Below are some records; output exactly the lines from the line with "apt install -f" to the line with "животные и вьючные", both ends kept, and nothing more.

Saved entries
========================================

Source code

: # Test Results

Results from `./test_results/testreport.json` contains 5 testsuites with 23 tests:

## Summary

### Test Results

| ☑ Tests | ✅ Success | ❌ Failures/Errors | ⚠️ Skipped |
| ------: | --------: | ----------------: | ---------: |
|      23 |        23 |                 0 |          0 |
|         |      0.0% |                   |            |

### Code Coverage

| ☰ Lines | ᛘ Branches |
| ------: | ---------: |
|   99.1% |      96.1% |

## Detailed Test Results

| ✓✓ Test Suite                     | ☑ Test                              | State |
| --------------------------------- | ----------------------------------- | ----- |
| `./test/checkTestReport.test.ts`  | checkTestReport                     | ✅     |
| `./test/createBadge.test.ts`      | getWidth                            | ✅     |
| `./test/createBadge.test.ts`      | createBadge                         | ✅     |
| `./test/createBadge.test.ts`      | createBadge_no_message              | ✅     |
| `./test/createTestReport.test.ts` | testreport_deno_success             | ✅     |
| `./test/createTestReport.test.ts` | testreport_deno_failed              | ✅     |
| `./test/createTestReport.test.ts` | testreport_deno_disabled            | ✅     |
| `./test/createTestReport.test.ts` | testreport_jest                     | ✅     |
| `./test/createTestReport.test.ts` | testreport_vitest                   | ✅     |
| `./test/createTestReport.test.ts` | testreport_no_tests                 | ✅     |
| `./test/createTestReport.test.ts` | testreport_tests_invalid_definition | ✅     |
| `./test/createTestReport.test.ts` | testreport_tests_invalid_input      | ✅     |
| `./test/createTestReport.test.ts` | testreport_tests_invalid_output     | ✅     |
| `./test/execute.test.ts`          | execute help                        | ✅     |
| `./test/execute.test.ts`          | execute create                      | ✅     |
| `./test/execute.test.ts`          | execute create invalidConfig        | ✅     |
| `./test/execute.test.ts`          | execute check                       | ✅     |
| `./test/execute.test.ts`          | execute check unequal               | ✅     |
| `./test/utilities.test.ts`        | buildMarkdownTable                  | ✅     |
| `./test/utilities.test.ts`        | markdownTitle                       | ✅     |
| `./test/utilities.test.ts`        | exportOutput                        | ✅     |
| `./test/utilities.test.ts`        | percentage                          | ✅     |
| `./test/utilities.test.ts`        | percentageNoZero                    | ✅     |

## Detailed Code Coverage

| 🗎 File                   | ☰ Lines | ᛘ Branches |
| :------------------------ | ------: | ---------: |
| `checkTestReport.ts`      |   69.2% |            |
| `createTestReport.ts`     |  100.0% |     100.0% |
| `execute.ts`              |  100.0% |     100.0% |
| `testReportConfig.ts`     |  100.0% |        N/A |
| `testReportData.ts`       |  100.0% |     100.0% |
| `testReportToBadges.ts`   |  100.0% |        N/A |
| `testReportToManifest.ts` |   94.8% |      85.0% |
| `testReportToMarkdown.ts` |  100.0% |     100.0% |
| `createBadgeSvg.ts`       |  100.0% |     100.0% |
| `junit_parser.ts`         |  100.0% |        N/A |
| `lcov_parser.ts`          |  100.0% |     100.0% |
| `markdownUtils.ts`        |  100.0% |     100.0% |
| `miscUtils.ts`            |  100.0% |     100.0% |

========================================

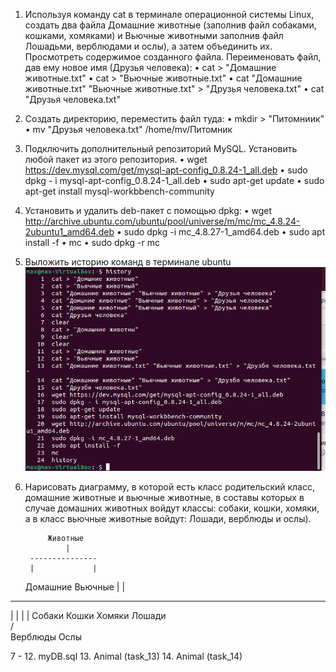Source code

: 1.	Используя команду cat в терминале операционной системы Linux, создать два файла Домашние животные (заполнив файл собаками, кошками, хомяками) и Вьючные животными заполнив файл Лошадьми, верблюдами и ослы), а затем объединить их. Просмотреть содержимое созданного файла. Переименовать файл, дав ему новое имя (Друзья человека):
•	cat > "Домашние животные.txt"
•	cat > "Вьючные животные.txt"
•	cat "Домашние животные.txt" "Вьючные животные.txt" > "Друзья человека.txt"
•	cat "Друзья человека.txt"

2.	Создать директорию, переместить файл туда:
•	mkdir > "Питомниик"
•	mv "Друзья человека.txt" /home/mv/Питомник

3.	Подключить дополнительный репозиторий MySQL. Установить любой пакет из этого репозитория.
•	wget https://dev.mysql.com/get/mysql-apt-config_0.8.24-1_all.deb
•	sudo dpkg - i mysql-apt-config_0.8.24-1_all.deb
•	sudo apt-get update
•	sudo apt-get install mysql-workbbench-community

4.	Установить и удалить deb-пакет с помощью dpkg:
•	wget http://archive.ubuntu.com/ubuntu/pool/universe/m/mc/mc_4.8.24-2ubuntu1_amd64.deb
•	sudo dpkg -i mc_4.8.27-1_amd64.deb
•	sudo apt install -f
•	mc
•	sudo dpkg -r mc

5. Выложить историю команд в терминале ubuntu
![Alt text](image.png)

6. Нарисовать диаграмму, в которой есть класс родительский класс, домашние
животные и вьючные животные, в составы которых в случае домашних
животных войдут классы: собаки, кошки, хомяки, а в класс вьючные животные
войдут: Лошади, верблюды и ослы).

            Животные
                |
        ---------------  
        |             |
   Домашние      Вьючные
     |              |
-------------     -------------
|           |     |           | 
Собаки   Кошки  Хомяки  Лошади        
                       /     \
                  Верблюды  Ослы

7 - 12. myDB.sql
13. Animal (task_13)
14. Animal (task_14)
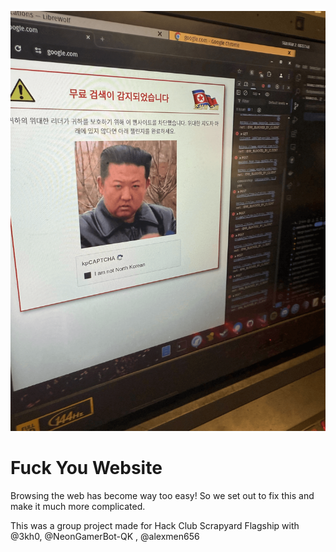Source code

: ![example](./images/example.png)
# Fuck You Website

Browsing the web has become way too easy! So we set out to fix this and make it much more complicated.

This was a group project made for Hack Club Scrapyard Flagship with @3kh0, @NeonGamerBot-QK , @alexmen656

========================================

RESULT OF THE TASK:
•	sudo apt install -f
•	mc
•	sudo dpkg -r mc

5. Выложить историю команд в терминале ubuntu
![Alt text](image.png)

6. Нарисовать диаграмму, в которой есть класс родительский класс, домашние
животные и вьючные животные, в составы которых в случае домашних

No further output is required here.